In 1941, Knox retired from the act and became a journalist on the London Evening Standard. Although she was totally untrained in the profession, editor Frank Owen was impressed by her extensive knowledge of Britain and the British, gained by her natural curiosity and her non-stop touring lifestyle. Her daughter Patsy subsequently became the new 'Betty' in the dance trio.

In 1943, Michael Foot (Owen's successor as Evening Standard editor, and future leader of the Labour Party) gave Knox her own thrice-weekly column, which she titled Over Here, celebrating the contrasting cultures of the British and the increasingly prevalent American GI (the title was a reference to the popular description of American servicemen – 'overpaid, oversexed and over here'). Her first column featured an interview with novelist John Steinbeck, who had recently returned from Capri where he was war correspondent with the United States Navy. Her columns were peppered with humorous anecdotes and American slang, and frequently poked fun at the inability of the British to make a proper cup of coffee.

==Second World War and Nuremberg trials==

Knox in her war correspondent's uniform in 1944

In July 1944, Knox filed her first story from Normandy, as a US war correspondent working for the London Evening Standard. In common with most female war correspondents, she was expected to cover the war from a woman’s angle – with on-the-spot reports from military hospitals and articles on food shortages. However, she often bent the rules, and on one occasion, hitched a ride with the French Resistance and went Nazi hunting. During this period, she worked closely with fellow war correspondent Erika Mann (the eldest child of novelist Thomas Mann) and the couple were briefly romantically involved.

After the war, Knox stayed in Germany reporting from the Nuremberg trials. As a journalist in Nuremberg she covered Göring’s trial, but her reputation suffered after she chose to ignore a tip-off that Göring had committed suicide in his cell. The following year, in July 1947, an article Knox wrote for the London Evening Standard, claiming that escaped Nazi war criminal Martin Bormann was alive and living in Russia, provoked interest from MI5. Freda Utley's book The High Cost of Vengeance (1948) was highly critical of the conduct of the Nuremberg trials, especially the subsequent trials of those further down the chain of command.

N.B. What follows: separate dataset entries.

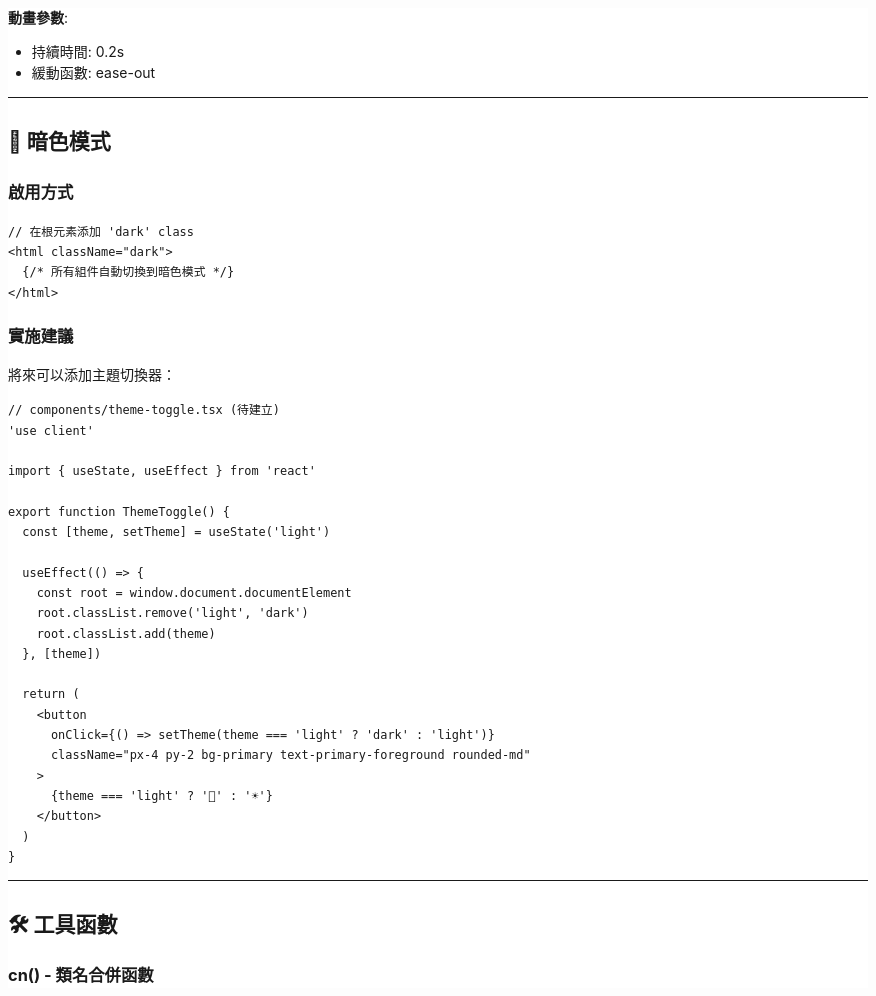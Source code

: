 **動畫參數**:
- 持續時間: 0.2s
- 緩動函數: ease-out

---

## 🌙 暗色模式

### 啟用方式

```tsx
// 在根元素添加 'dark' class
<html className="dark">
  {/* 所有組件自動切換到暗色模式 */}
</html>
```

### 實施建議

將來可以添加主題切換器：

```tsx
// components/theme-toggle.tsx (待建立)
'use client'

import { useState, useEffect } from 'react'

export function ThemeToggle() {
  const [theme, setTheme] = useState('light')

  useEffect(() => {
    const root = window.document.documentElement
    root.classList.remove('light', 'dark')
    root.classList.add(theme)
  }, [theme])

  return (
    <button
      onClick={() => setTheme(theme === 'light' ? 'dark' : 'light')}
      className="px-4 py-2 bg-primary text-primary-foreground rounded-md"
    >
      {theme === 'light' ? '🌙' : '☀️'}
    </button>
  )
}
```

---

## 🛠️ 工具函數

### cn() - 類名合併函數
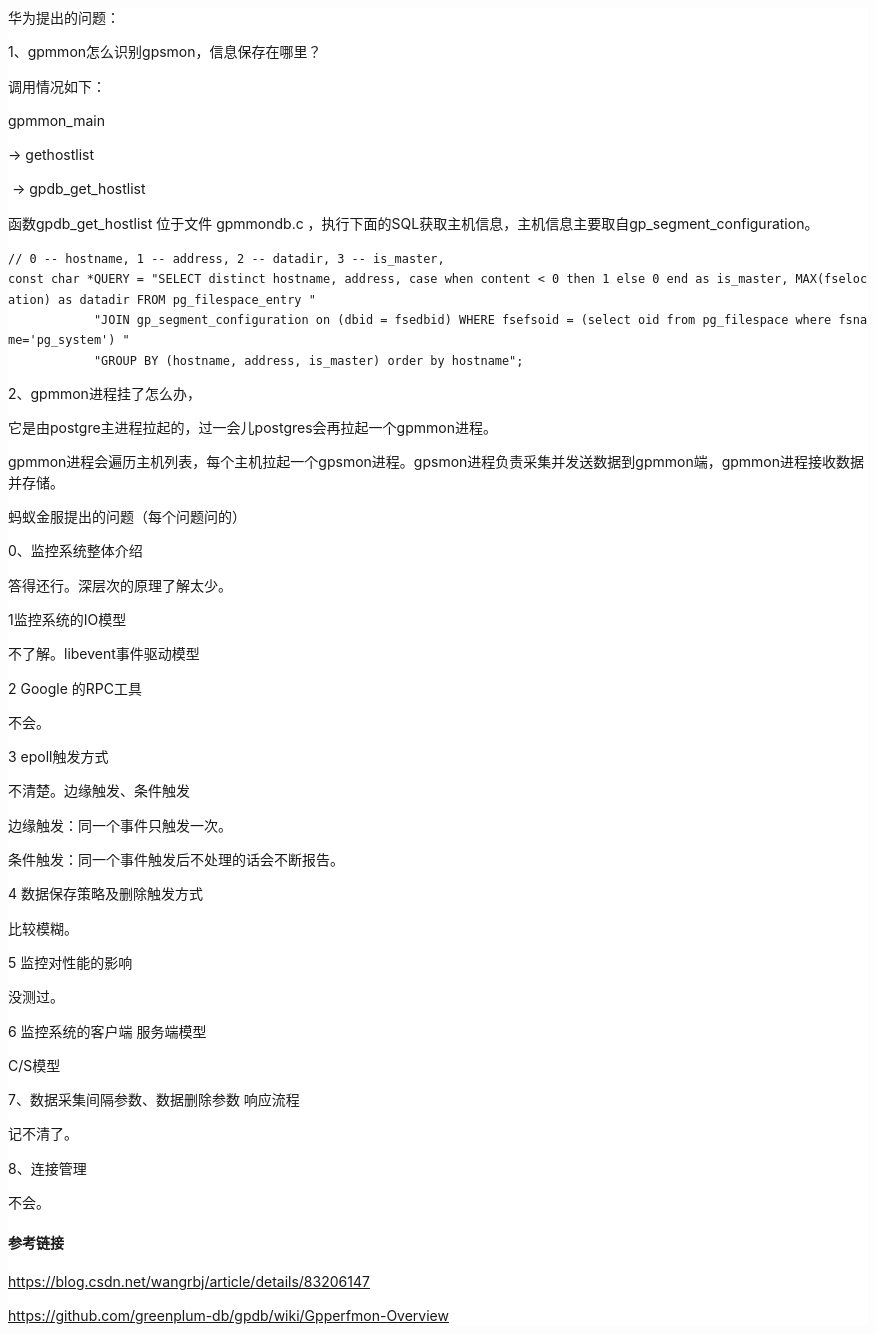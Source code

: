 







华为提出的问题：

1、gpmmon怎么识别gpsmon，信息保存在哪里？

调用情况如下：

gpmmon_main

  -> gethostlist

​      -> gpdb_get_hostlist

函数gpdb_get_hostlist 位于文件  gpmmondb.c ，执行下面的SQL获取主机信息，主机信息主要取自gp_segment_configuration。

	// 0 -- hostname, 1 -- address, 2 -- datadir, 3 -- is_master,
	const char *QUERY = "SELECT distinct hostname, address, case when content < 0 then 1 else 0 end as is_master, MAX(fselocation) as datadir FROM pg_filespace_entry "
			    "JOIN gp_segment_configuration on (dbid = fsedbid) WHERE fsefsoid = (select oid from pg_filespace where fsname='pg_system') "
		  	    "GROUP BY (hostname, address, is_master) order by hostname";
2、gpmmon进程挂了怎么办，

它是由postgre主进程拉起的，过一会儿postgres会再拉起一个gpmmon进程。

gpmmon进程会遍历主机列表，每个主机拉起一个gpsmon进程。gpsmon进程负责采集并发送数据到gpmmon端，gpmmon进程接收数据并存储。



蚂蚁金服提出的问题（每个问题问的）

0、监控系统整体介绍

答得还行。深层次的原理了解太少。

1监控系统的IO模型

不了解。libevent事件驱动模型

2 Google 的RPC工具

不会。

3 epoll触发方式

不清楚。边缘触发、条件触发

边缘触发：同一个事件只触发一次。

条件触发：同一个事件触发后不处理的话会不断报告。

4 数据保存策略及删除触发方式

比较模糊。

5 监控对性能的影响

没测过。

6 监控系统的客户端 服务端模型

C/S模型

7、数据采集间隔参数、数据删除参数 响应流程

记不清了。

8、连接管理

不会。

#### 参考链接

<https://blog.csdn.net/wangrbj/article/details/83206147>

https://github.com/greenplum-db/gpdb/wiki/Gpperfmon-Overview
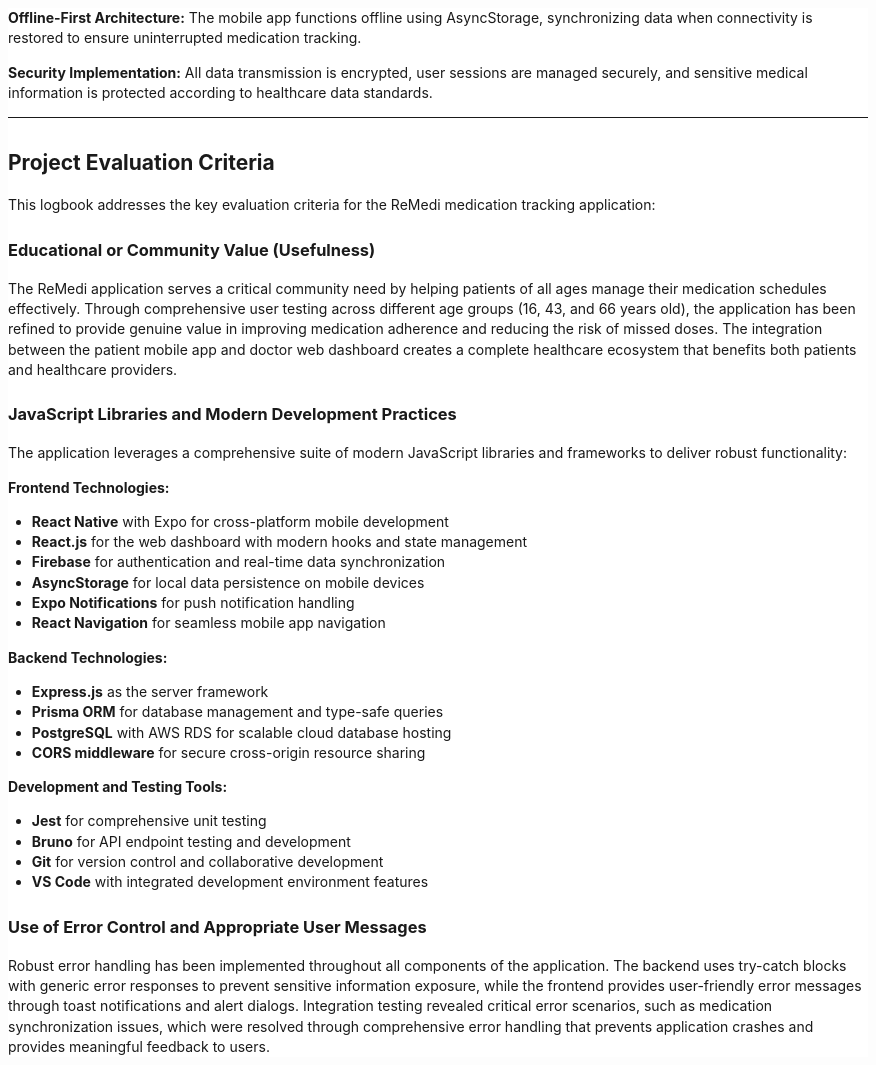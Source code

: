 **Offline-First Architecture:**
The mobile app functions offline using AsyncStorage, synchronizing data when connectivity is restored to ensure uninterrupted medication tracking.

**Security Implementation:**
All data transmission is encrypted, user sessions are managed securely, and sensitive medical information is protected according to healthcare data standards.

---

## Project Evaluation Criteria

This logbook addresses the key evaluation criteria for the ReMedi medication tracking application:

### Educational or Community Value (Usefulness)
The ReMedi application serves a critical community need by helping patients of all ages manage their medication schedules effectively. Through comprehensive user testing across different age groups (16, 43, and 66 years old), the application has been refined to provide genuine value in improving medication adherence and reducing the risk of missed doses. The integration between the patient mobile app and doctor web dashboard creates a complete healthcare ecosystem that benefits both patients and healthcare providers.

### JavaScript Libraries and Modern Development Practices
The application leverages a comprehensive suite of modern JavaScript libraries and frameworks to deliver robust functionality:

**Frontend Technologies:**
- **React Native** with Expo for cross-platform mobile development
- **React.js** for the web dashboard with modern hooks and state management
- **Firebase** for authentication and real-time data synchronization
- **AsyncStorage** for local data persistence on mobile devices
- **Expo Notifications** for push notification handling
- **React Navigation** for seamless mobile app navigation

**Backend Technologies:**
- **Express.js** as the server framework
- **Prisma ORM** for database management and type-safe queries
- **PostgreSQL** with AWS RDS for scalable cloud database hosting
- **CORS middleware** for secure cross-origin resource sharing

**Development and Testing Tools:**
- **Jest** for comprehensive unit testing
- **Bruno** for API endpoint testing and development
- **Git** for version control and collaborative development
- **VS Code** with integrated development environment features

### Use of Error Control and Appropriate User Messages
Robust error handling has been implemented throughout all components of the application. The backend uses try-catch blocks with generic error responses to prevent sensitive information exposure, while the frontend provides user-friendly error messages through toast notifications and alert dialogs. Integration testing revealed critical error scenarios, such as medication synchronization issues, which were resolved through comprehensive error handling that prevents application crashes and provides meaningful feedback to users.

Utley spoke to Knox, who had transcribed the last words of three prisoners and (together with fellow journalist Josie Thompson) witnessed their executions. According to Utley, neither Knox nor Thompson "were ever likely to forget their terrible experience".

==Later years==
By the early 1950s, Knox was running the Press Villa Club, an international press club in Bonn. She later wrote articles for various Canadian newspapers. In her final years, she lived in Düsseldorf with her mother Lizzie and her daughter Patsy. She died in a hospital in Düsseldorf on 25 January 1963, aged 56, from emphysema, carcinoma, and pulmonary trouble.